Background and objective: The Reveos automated blood processing system has been developed to combine primary and secondary processing of whole-blood units, resulting in a plasma unit, a red-blood-cell concentrate and an interim platelet unit per input. The aim of this study was to determine product specifications and in vitro quality of components produced by the Reveos system.
Materials and methods: Whole blood was processed using the Reveos system and compared with historical Reference units produced using semi-automated methods. Reveos red cells were leucoreduced and stored in SAGM at 4°C. Reveos plasma was frozen at -30°C and factor activity was assessed after thawing. Reference red cell, plasma and buffy coats were produced by top and bottom processing. Leucoreduced Reveos and Reference platelet concentrates were prepared by pooling four interim platelet units or four buffy coats, respectively, with SSP+.
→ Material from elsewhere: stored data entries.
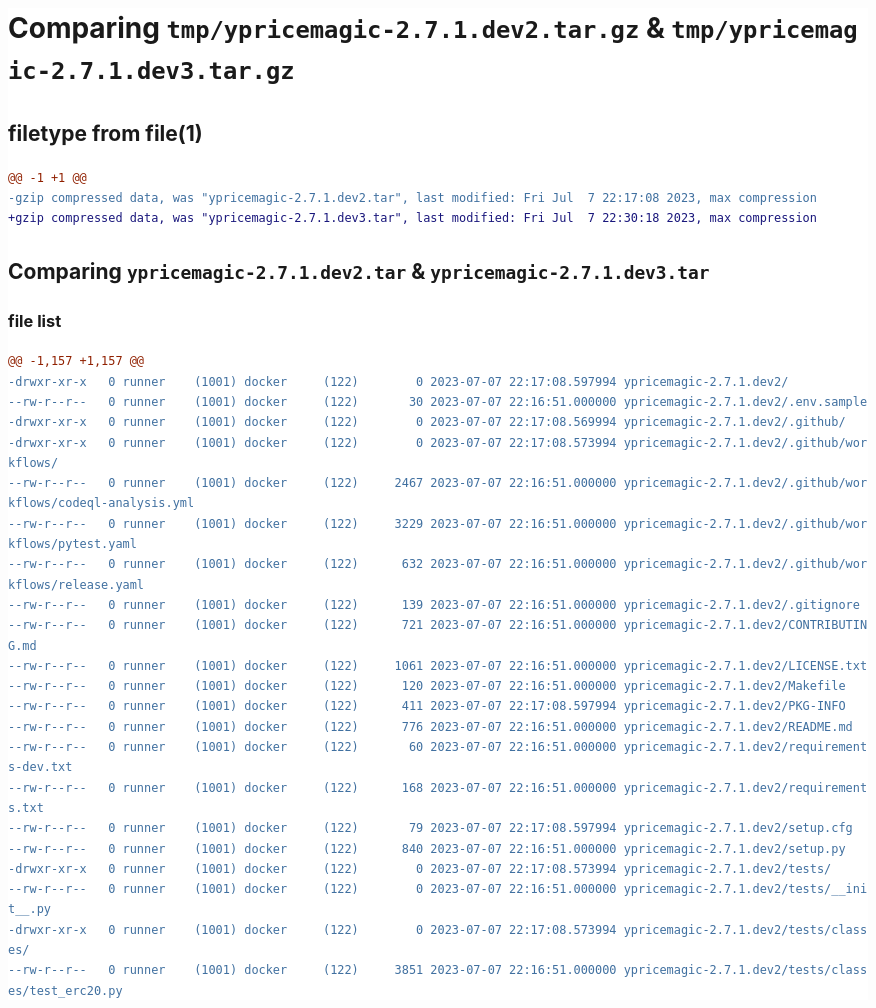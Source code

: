# Comparing `tmp/ypricemagic-2.7.1.dev2.tar.gz` & `tmp/ypricemagic-2.7.1.dev3.tar.gz`

## filetype from file(1)

```diff
@@ -1 +1 @@
-gzip compressed data, was "ypricemagic-2.7.1.dev2.tar", last modified: Fri Jul  7 22:17:08 2023, max compression
+gzip compressed data, was "ypricemagic-2.7.1.dev3.tar", last modified: Fri Jul  7 22:30:18 2023, max compression
```

## Comparing `ypricemagic-2.7.1.dev2.tar` & `ypricemagic-2.7.1.dev3.tar`

### file list

```diff
@@ -1,157 +1,157 @@
-drwxr-xr-x   0 runner    (1001) docker     (122)        0 2023-07-07 22:17:08.597994 ypricemagic-2.7.1.dev2/
--rw-r--r--   0 runner    (1001) docker     (122)       30 2023-07-07 22:16:51.000000 ypricemagic-2.7.1.dev2/.env.sample
-drwxr-xr-x   0 runner    (1001) docker     (122)        0 2023-07-07 22:17:08.569994 ypricemagic-2.7.1.dev2/.github/
-drwxr-xr-x   0 runner    (1001) docker     (122)        0 2023-07-07 22:17:08.573994 ypricemagic-2.7.1.dev2/.github/workflows/
--rw-r--r--   0 runner    (1001) docker     (122)     2467 2023-07-07 22:16:51.000000 ypricemagic-2.7.1.dev2/.github/workflows/codeql-analysis.yml
--rw-r--r--   0 runner    (1001) docker     (122)     3229 2023-07-07 22:16:51.000000 ypricemagic-2.7.1.dev2/.github/workflows/pytest.yaml
--rw-r--r--   0 runner    (1001) docker     (122)      632 2023-07-07 22:16:51.000000 ypricemagic-2.7.1.dev2/.github/workflows/release.yaml
--rw-r--r--   0 runner    (1001) docker     (122)      139 2023-07-07 22:16:51.000000 ypricemagic-2.7.1.dev2/.gitignore
--rw-r--r--   0 runner    (1001) docker     (122)      721 2023-07-07 22:16:51.000000 ypricemagic-2.7.1.dev2/CONTRIBUTING.md
--rw-r--r--   0 runner    (1001) docker     (122)     1061 2023-07-07 22:16:51.000000 ypricemagic-2.7.1.dev2/LICENSE.txt
--rw-r--r--   0 runner    (1001) docker     (122)      120 2023-07-07 22:16:51.000000 ypricemagic-2.7.1.dev2/Makefile
--rw-r--r--   0 runner    (1001) docker     (122)      411 2023-07-07 22:17:08.597994 ypricemagic-2.7.1.dev2/PKG-INFO
--rw-r--r--   0 runner    (1001) docker     (122)      776 2023-07-07 22:16:51.000000 ypricemagic-2.7.1.dev2/README.md
--rw-r--r--   0 runner    (1001) docker     (122)       60 2023-07-07 22:16:51.000000 ypricemagic-2.7.1.dev2/requirements-dev.txt
--rw-r--r--   0 runner    (1001) docker     (122)      168 2023-07-07 22:16:51.000000 ypricemagic-2.7.1.dev2/requirements.txt
--rw-r--r--   0 runner    (1001) docker     (122)       79 2023-07-07 22:17:08.597994 ypricemagic-2.7.1.dev2/setup.cfg
--rw-r--r--   0 runner    (1001) docker     (122)      840 2023-07-07 22:16:51.000000 ypricemagic-2.7.1.dev2/setup.py
-drwxr-xr-x   0 runner    (1001) docker     (122)        0 2023-07-07 22:17:08.573994 ypricemagic-2.7.1.dev2/tests/
--rw-r--r--   0 runner    (1001) docker     (122)        0 2023-07-07 22:16:51.000000 ypricemagic-2.7.1.dev2/tests/__init__.py
-drwxr-xr-x   0 runner    (1001) docker     (122)        0 2023-07-07 22:17:08.573994 ypricemagic-2.7.1.dev2/tests/classes/
--rw-r--r--   0 runner    (1001) docker     (122)     3851 2023-07-07 22:16:51.000000 ypricemagic-2.7.1.dev2/tests/classes/test_erc20.py
```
Results: Processing with the Reveos system was faster (76 min) than semi-automated separation (92 min). The red cell and platelet yields were higher in the units prepared by the Reveos system. The Reference and Reveos red cell and plasma units had very similar in vitro quality parameters. The platelet concentrates were also similar in many in vitro parameters, including pH, glucose and lactate metabolism, hypotonic shock response and phosphatidylserine expression, although platelet activation markers (CD62P and cytokine levels) were higher in the Reveos units.
Conclusion: The Reveos system can improve blood component efficiencies through reductions in processing time, whilst maintaining similar component quality.
Keywords: automation; blood components; blood processing; interim platelet unit.
Vox Sanguinis © 2013 International Society of Blood Transfusion.